Monday, September 7, 2009

Darcy's Law:

Darcy's law is a Constitutive equation (empirically derived by Henri Darcy, in 1856) that states the amount of groundwater discharging through a given portion of aquifer is proportional to the cross-sectional area of flow, the hydraulic head gradient, and the hydraulic conductivity.

Groundwater flow equation:

The groundwater flow equation, in its most general form, describes the movement of groundwater in a porous medium (aquifers and aquitards). It is known in mathematics as the diffusion equation, and has many analogs in other fields. Many solutions for groundwater flow problems were borrowed or adapted from existing heat transfer solutions.
It is often derived from a physical basis using Darcy's law and a conservation of mass for a small control volume. The equation is often used to predict flow to wells, which have radial symmetry, so the flow equation is commonly solved in polar or cylindrical coordinates.

The Theis equation is one of the most commonly used and fundamental solutions to the groundwater flow equation; it can be used to predict the transient evolution of head due to the effects of pumping one or a number of pumping wells.

The Thiem equation is a solution to the steady state groundwater flow equation (Laplace's Equation). Unless there are large sources of water nearby (a river or lake), true steady-state is rarely achieved in reality.

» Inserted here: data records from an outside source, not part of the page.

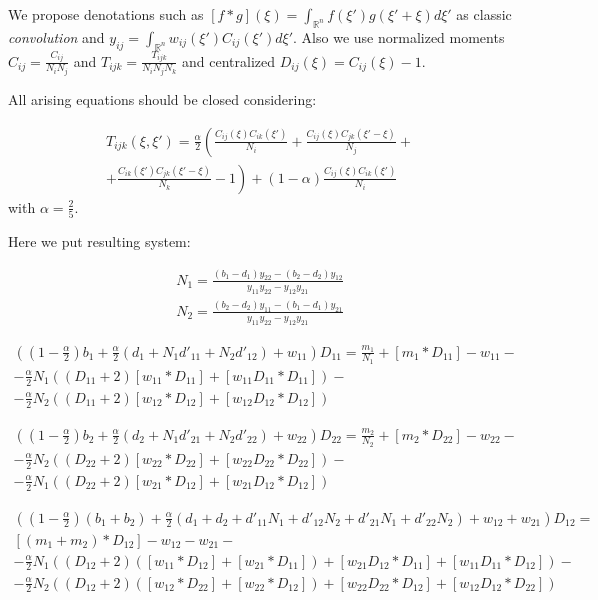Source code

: \documentclass[%
 aip,
rsi,%
 amsmath,amssymb,
 reprint,%
]{revtex4-1}
\begin{document}
We propose denotations such as $[f*g](\xi)=\int_{\mathbb{\mathbb{R}}^{n}}f(\xi')g(\xi'+\xi)d\xi'$
as classic \emph{convolution }and $y_{ij}=\int_{\mathbb{\mathbb{R}}^{n}}w_{ij}(\xi')C_{ij}(\xi')d\xi'$.
Also we use normalized moments $C_{ij}=\frac{C_{ij}}{N_{i}N_{j}}$
and $T_{ijk}=\frac{T_{ijk}}{N_{i}N_{j}N_{k}}$ and centralized $D_{ij}(\xi)=C_{ij}(\xi)-1$.

All arising equations should be closed considering:

\begin{multline*}
T_{ijk}(\xi,\xi') = \frac{\alpha}{2}\left(\frac{C_{ij}(\xi)C_{ik}(\xi')}{N_{i}}+\frac{C_{ij}(\xi)C_{jk}(\xi'-\xi)}{N_{j}}+\right.\\
\left.+\frac{C_{ik}(\xi')C_{jk}(\xi'-\xi)}{N_{k}}-1\right)+(1-\alpha)\frac{C_{ij}(\xi)C_{ik}(\xi')}{N_{i}}
\end{multline*}
with $\alpha=\frac 2 5$.

Here we put resulting system:

\begin{eqnarray*}
	N_{1}=\frac{(b_{1}-d_{1})y_{22}-(b_{2}-d_{2})y_{12}}{y_{11}y_{22}-y_{12}y_{21}}
	\\
	N_{2}=\frac{(b_{2}-d_{2})y_{11}-(b_{1}-d_{1})y_{21}}{y_{11}y_{22}-y_{12}y_{21}}
\end{eqnarray*}
\begin{widetext}
	\begin{multline*}
	((1-\frac{\alpha}{2})b_{1}+\frac{\alpha}{2}(d_{1}+N_{1}d'_{11}+N_{2}d'_{12})+w_{11})D_{11}=\frac{m_{1}}{N_{1}}+\left[m_{1}*D_{11}\right]-w_{11}-\\
	-\frac{\alpha}{2}N_{1}((D_{11}+2)[w_{11}*D_{11}]+[w_{11}D_{11}*D_{11}])-\\
	-\frac{\alpha}{2}N_{2}((D_{11}+2)[w_{12}*D_{12}]+[w_{12}D_{12}*D_{12}])
	\end{multline*}

	\begin{multline*}
	((1-\frac{\alpha}{2})b_{2}+\frac{\alpha}{2}(d_{2}+N_{1}d'_{21}+N_{2}d'_{22})+w_{22})D_{22}=\frac{m_{2}}{N_{2}}+\left[m_{2}*D_{22}\right]-w_{22}-\\
	-\frac{\alpha}{2}N_{2}((D_{22}+2)[w_{22}*D_{22}]+[w_{22}D_{22}*D_{22}])-\\
	-\frac{\alpha}{2}N_{1}((D_{22}+2)[w_{21}*D_{12}]+[w_{21}D_{12}*D_{12}])
	\end{multline*}

	\begin{eqnarray*}
		((1-\frac{\alpha}{2})(b_{1}+b_{2})+\frac{\alpha}{2}(d_{1}+d_{2}+d'_{11}N_{1}+d'_{12}N_{2}+d'_{21}N_{1}+d'_{22}N_{2})+w_{12}+w_{21})D_{12}=\\{}
		[(m_{1}+m_{2})*D_{12}]-w_{12}-w_{21}-\\
		-\frac{\alpha}{2}N_{1}((D_{12}+2)([w_{11}*D_{12}]+[w_{21}*D_{11}])+[w_{21}D_{12}*D_{11}]+[w_{11}D_{11}*D_{12}])-\\
		-\frac{\alpha}{2}N_{2}((D_{12}+2)([w_{12}*D_{22}]+[w_{22}*D_{12}])+[w_{22}D_{22}*D_{12}]+[w_{12}D_{12}*D_{22}])
	\end{eqnarray*}
\end{widetext}
\end{document}
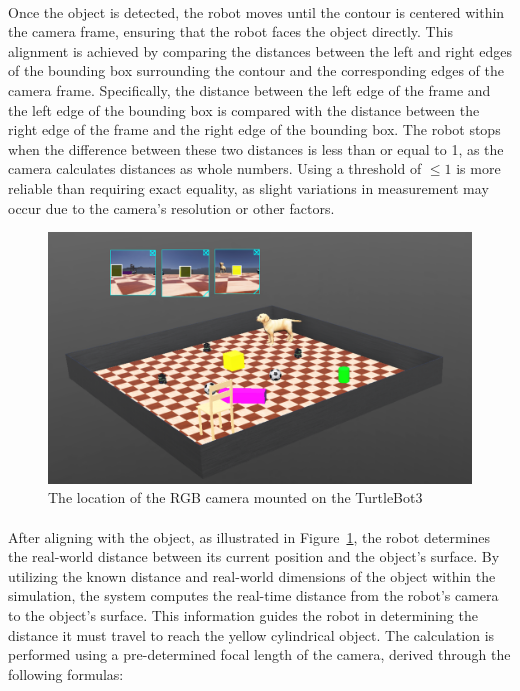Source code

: \paragraph*{}
Once the object is detected, the robot moves until the contour is centered within the camera frame, ensuring that the robot faces the object directly. This alignment is achieved by comparing the distances between the left and right edges of the bounding box surrounding the contour and the corresponding edges of the camera frame. Specifically, the distance between the left edge of the frame and the left edge of the bounding box is compared with the distance between the right edge of the frame and the right edge of the bounding box. The robot stops when the difference between these two distances is less than or equal to 1, as the camera calculates distances as whole numbers. Using a threshold of \(\leq 1\) is more reliable than requiring exact equality, as slight variations in measurement may occur due to the camera's resolution or other factors.

\begin{figure}[H]
    \centering
    \includegraphics[width=0.7\linewidth]{assets/images/object_detection/fig2.png}
    \caption{The location of the RGB camera mounted on the TurtleBot3}
    \label{fig:object detection figure 2} 
\end{figure}

\paragraph*{}
After aligning with the object, as illustrated in Figure~\ref{fig:object detection figure 2}, the robot determines the real-world distance between its current position and the object's surface. By utilizing the known distance and real-world dimensions of the object within the simulation, the system computes the real-time distance from the robot's camera to the object's surface. This information guides the robot in determining the distance it must travel to reach the yellow cylindrical object. The calculation is performed using a pre-determined focal length of the camera, derived through the following formulas:

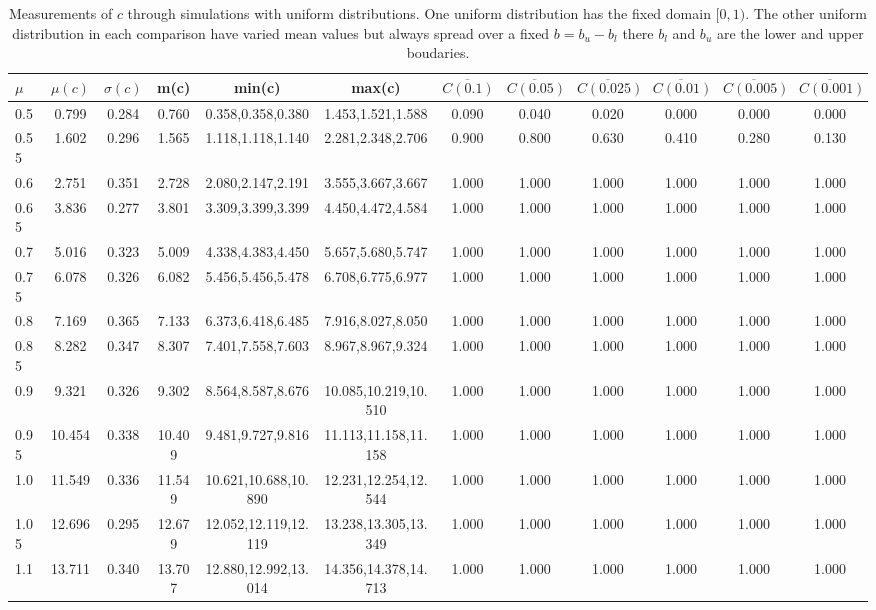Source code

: \begin{table*}[h!]
\begin{center}
\begin{tabular}{| l | c | c | c | c | c | c | c | c | c | c | c |}\hline
$\mu$ & $\mu(c)$ & $\sigma(c)$ & m(c) & min(c) & max(c) & $\overline{C(0.1)}$ & $\overline{C(0.05)}$ & $\overline{C(0.025)}$ & $\overline{C(0.01)}$ & $\overline{C(0.005)}$ & $\overline{C(0.001)}$ \\\hline
0.5 & 0.799 & 0.284 & 0.760 & 0.358,0.358,0.380 & 1.453,1.521,1.588  & 0.090  & 0.040  & 0.020  & 0.000  & 0.000  & 0.000 \\\hline
0.55 & 1.602 & 0.296 & 1.565 & 1.118,1.118,1.140 & 2.281,2.348,2.706  & 0.900  & 0.800  & 0.630  & 0.410  & 0.280  & 0.130 \\\hline
0.6 & 2.751 & 0.351 & 2.728 & 2.080,2.147,2.191 & 3.555,3.667,3.667  & 1.000  & 1.000  & 1.000  & 1.000  & 1.000  & 1.000 \\\hline
0.65 & 3.836 & 0.277 & 3.801 & 3.309,3.399,3.399 & 4.450,4.472,4.584  & 1.000  & 1.000  & 1.000  & 1.000  & 1.000  & 1.000 \\\hline
0.7 & 5.016 & 0.323 & 5.009 & 4.338,4.383,4.450 & 5.657,5.680,5.747  & 1.000  & 1.000  & 1.000  & 1.000  & 1.000  & 1.000 \\\hline
0.75 & 6.078 & 0.326 & 6.082 & 5.456,5.456,5.478 & 6.708,6.775,6.977  & 1.000  & 1.000  & 1.000  & 1.000  & 1.000  & 1.000 \\\hline
0.8 & 7.169 & 0.365 & 7.133 & 6.373,6.418,6.485 & 7.916,8.027,8.050  & 1.000  & 1.000  & 1.000  & 1.000  & 1.000  & 1.000 \\\hline
0.85 & 8.282 & 0.347 & 8.307 & 7.401,7.558,7.603 & 8.967,8.967,9.324  & 1.000  & 1.000  & 1.000  & 1.000  & 1.000  & 1.000 \\\hline
0.9 & 9.321 & 0.326 & 9.302 & 8.564,8.587,8.676 & 10.085,10.219,10.510  & 1.000  & 1.000  & 1.000  & 1.000  & 1.000  & 1.000 \\\hline
0.95 & 10.454 & 0.338 & 10.409 & 9.481,9.727,9.816 & 11.113,11.158,11.158  & 1.000  & 1.000  & 1.000  & 1.000  & 1.000  & 1.000 \\\hline
1.0 & 11.549 & 0.336 & 11.549 & 10.621,10.688,10.890 & 12.231,12.254,12.544  & 1.000  & 1.000  & 1.000  & 1.000  & 1.000  & 1.000 \\\hline
1.05 & 12.696 & 0.295 & 12.679 & 12.052,12.119,12.119 & 13.238,13.305,13.349  & 1.000  & 1.000  & 1.000  & 1.000  & 1.000  & 1.000 \\\hline
1.1 & 13.711 & 0.340 & 13.707 & 12.880,12.992,13.014 & 14.356,14.378,14.713  & 1.000  & 1.000  & 1.000  & 1.000  & 1.000  & 1.000 \\\hline
\end{tabular}
\caption{Measurements of $c$ through simulations
with uniform distributions.
One uniform distribution has the fixed domain $[0,1)$.
The other uniform distribution in each comparison
have varied mean values but always
spread over a fixed $b=b_u-b_l$ there $b_l$ and $b_u$ are the lower and upper boudaries.}
\end{center}
\end{table*}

Calculation of groundwater flow:Relative groundwater travel times.To use the groundwater flow equation to estimate the distribution of hydraulic heads, or the direction and rate of groundwater flow, this partial differential equation (PDE) must be solved.

The most common means of analytically solving the diffusion equation in the hydrogeology literature are:
Laplace, Hankel and Fourier transforms (to reduce the number of dimensions of the PDE), similarity transform (also called the Boltzmann transform) is commonly how the Theis solution is derived, separation of variables, which is more useful for non-Cartesian coordinates, and Green's functions, which is another common method for deriving the Theis solution — from the fundamental solution to the diffusion equation in free space.

No matter which method we use to solve the groundwater flow equation, we need both initial conditions (heads at time (t) = 0) and boundary conditions (representing either the physical boundaries of the domain, or an approximation of the domain beyond that point). Often the initial conditions are supplied to a transient simulation, by a corresponding steady-state simulation (where the time derivative in the groundwater flow equation is set equal to 0).

There are two broad categories of how the (PDE) would be solved; either analytical methods, numerical methods, or something possibly in between. Typically, analytic methods solve the groundwater flow equation under a simplified set of conditions exactly, while numerical methods solve it under more general conditions to an approximation.

Analytic methods:

Analytic methods typically use the structure of mathematics to arrive at a simple, elegant solution, but the required derivation for all but the simplest domain geometries can be quite complex (involving non-standard coordinates, conformal mapping, etc.). Analytic solutions typically are also simply an equation that can give a quick answer based on a few basic parameters. The Theis equation is a very simple (yet still very useful) analytic solution to the groundwater flow equation, typically used to analyze the results of an aquifer test or slug test.

Numerical methods:

The topic of numerical methods is quite large, obviously being of use to most fields of engineering and science in general. Numerical methods have been around much longer than computers have (In the 1920s Richardson developed some of the finite difference schemes still in use today, but they were calculated by hand, using paper and pencil, by human "calculators"), but they have become very important through the availability of fast and cheap personal computers. A quick survey of the main numerical methods used in hydrogeology, and some of the most basic principles is below.

There are two broad categories of numerical methods:

gridded or discretized methods and non-gridded or mesh-free methods. In the common finite difference method and finite element method (FEM) the domain is completely gridded ("cut" into a grid or mesh of small elements). The analytic element method (AEM) and the boundary integral equation method (BIEM — sometimes also called BEM, or Boundary Element Method) are only discretized at boundaries or along flow elements (line sinks, area sources, etc.), the majority of the domain is mesh-free.